Dortmund. Das Revier hat besonders unter den Folgen des Klimawandels zu leiden. Auf dem Weg zu einer nachhaltigen Region fordert Klima-Experte mehr Tempo.

Hitzestress, Trockenheit, Luftverschmutzung, Starkregen, Lärm und Verkehr – Ballungsräume wie das Ruhrgebiet stehen im Klimawandel vor ganz besonderen Herausforderungen. Wie bereitet sich die Region darauf vor? Kommen die nötigen Anpassungsschritte schnell genug? Kann ein solcher Ballungsraum überhaupt nach den Prinzipien der Nachhaltigkeit organisiert werden? Christopher Onkelbach sprach mitMark Fleischhauer, Experte für Klimawandel und Raumplanung sowie nachhaltige Regional- und Stadtentwicklung an der TU Dortmund.

Der Begriff der Nachhaltigkeit besagt, dass man nur so viel Ressourcen verbrauchen soll, wie sich von selbst wieder erneuern. Kann das Ruhrgebiet nach dieser Maxime funktionieren?

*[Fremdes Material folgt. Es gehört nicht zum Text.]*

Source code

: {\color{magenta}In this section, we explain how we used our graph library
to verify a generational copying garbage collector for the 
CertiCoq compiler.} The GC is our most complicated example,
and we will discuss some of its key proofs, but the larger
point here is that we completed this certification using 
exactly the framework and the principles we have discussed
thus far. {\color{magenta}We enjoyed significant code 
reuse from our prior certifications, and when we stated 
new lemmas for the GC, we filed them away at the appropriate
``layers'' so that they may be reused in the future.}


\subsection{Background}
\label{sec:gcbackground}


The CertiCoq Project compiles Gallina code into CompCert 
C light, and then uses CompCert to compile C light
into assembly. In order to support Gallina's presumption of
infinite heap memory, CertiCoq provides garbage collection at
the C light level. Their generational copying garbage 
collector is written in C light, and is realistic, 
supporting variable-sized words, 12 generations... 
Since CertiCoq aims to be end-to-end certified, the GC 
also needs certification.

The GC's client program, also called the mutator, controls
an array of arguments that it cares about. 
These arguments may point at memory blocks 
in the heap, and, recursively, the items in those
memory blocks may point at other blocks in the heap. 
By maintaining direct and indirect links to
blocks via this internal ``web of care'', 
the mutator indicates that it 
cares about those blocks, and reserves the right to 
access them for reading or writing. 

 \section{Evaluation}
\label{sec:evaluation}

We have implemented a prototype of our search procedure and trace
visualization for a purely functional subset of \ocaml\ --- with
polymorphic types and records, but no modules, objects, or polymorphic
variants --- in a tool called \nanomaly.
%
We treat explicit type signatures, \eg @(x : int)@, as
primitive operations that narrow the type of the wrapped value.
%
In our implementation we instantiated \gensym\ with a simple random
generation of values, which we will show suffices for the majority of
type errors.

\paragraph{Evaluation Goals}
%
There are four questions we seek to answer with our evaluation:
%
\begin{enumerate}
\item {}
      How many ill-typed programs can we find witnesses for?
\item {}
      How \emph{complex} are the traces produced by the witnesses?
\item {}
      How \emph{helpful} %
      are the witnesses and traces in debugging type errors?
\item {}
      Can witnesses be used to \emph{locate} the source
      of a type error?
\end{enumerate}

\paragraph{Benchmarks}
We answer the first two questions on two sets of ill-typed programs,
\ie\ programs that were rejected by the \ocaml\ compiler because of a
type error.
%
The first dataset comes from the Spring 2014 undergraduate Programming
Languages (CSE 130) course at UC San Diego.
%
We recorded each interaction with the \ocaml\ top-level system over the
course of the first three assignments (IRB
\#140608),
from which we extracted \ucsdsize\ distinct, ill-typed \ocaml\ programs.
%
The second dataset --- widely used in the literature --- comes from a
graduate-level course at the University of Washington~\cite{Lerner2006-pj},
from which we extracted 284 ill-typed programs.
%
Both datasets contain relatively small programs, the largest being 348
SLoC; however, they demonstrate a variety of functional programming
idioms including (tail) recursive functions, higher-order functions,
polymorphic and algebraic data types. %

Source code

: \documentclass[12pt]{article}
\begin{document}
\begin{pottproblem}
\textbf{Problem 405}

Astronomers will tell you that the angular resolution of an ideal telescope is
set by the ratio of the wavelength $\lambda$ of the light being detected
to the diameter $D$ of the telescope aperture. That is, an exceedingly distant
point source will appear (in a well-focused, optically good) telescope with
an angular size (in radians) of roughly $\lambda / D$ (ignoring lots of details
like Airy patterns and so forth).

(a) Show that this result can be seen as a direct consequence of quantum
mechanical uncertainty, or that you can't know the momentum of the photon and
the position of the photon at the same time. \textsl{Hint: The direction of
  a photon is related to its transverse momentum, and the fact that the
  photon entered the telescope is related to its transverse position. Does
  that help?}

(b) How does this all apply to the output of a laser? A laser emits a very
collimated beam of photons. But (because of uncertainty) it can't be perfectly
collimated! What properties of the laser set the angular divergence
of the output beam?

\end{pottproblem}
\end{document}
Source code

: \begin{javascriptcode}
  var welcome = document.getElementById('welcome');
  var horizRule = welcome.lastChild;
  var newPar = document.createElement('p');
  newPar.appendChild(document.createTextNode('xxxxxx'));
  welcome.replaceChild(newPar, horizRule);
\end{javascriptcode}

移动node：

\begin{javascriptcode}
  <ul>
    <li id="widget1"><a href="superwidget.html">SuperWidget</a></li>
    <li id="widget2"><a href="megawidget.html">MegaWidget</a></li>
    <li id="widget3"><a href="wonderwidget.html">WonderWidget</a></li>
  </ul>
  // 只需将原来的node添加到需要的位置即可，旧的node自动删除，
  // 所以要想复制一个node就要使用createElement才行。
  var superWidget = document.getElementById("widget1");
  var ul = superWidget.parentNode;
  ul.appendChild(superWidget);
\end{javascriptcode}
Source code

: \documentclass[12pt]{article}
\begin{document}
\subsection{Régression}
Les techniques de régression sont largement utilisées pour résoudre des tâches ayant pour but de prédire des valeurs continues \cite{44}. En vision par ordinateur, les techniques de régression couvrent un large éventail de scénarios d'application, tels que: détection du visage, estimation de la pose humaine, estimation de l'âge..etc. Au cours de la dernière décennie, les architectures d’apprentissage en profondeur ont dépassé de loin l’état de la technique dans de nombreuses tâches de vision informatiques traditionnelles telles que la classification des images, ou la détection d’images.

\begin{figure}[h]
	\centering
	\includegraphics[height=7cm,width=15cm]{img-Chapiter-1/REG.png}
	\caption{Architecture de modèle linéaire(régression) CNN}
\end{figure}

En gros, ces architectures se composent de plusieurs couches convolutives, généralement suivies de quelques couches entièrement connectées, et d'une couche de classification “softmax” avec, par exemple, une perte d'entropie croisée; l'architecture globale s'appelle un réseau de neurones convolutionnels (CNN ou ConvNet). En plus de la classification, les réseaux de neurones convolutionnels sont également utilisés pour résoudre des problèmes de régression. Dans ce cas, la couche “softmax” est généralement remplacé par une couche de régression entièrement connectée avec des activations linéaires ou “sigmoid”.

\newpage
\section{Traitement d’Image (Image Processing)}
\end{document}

Mark Fleischhauer: So wie man das Prinzip der Nachhaltigkeit aus der Forstwirtschaft kennt, ist es sicher nicht eins zu eins auf die Region zu übertragen. Aber es gilt grundsätzlich auch und gerade für diese Region. Wir haben hier in den letzten 200 Jahren deutlich mehr Ressourcen verbraucht als es Mensch und Umwelt gutgetan hat, wenn man es nicht nur unter wirtschaftlichen Gesichtspunkten betrachtet.

Wie kann sich das Revier dem Ideal annähern?

In den letzten Jahren ist in dieser Beziehung schon viel passiert. Etwa beim Thema Flächenrecycling oder Renaturierung, ich denke etwa an den Emscher-Umbau. Handlungsfelder sind die Versiegelung von Freiflächen, die möglichst gering bleiben sollte. Zudem hat die Industrie riesige Brachen hinterlassen, die sich für Renaturierung oder Wohnbebauung eignen. In Siedlungsräumen gibt es große Einsparpotenziale im Verkehrsbereich oder bei der Gebäudesanierung. Ein weiteres Thema ist die Energie.

Was meinen Sie damit?

In Ballungsräumen bietet sich die Versorgung mit Fernwärme an. Auch das Potenzial der Photovoltaik ist noch lange nicht ausgeschöpft, ebenso bei der Windenergie. Das Ruhrgebiet kann zur Speerspitze einer nachhaltigen Energieversorgung werden.

Mit welchen Problemen hat das Ruhrgebiet besonders zu kämpfen?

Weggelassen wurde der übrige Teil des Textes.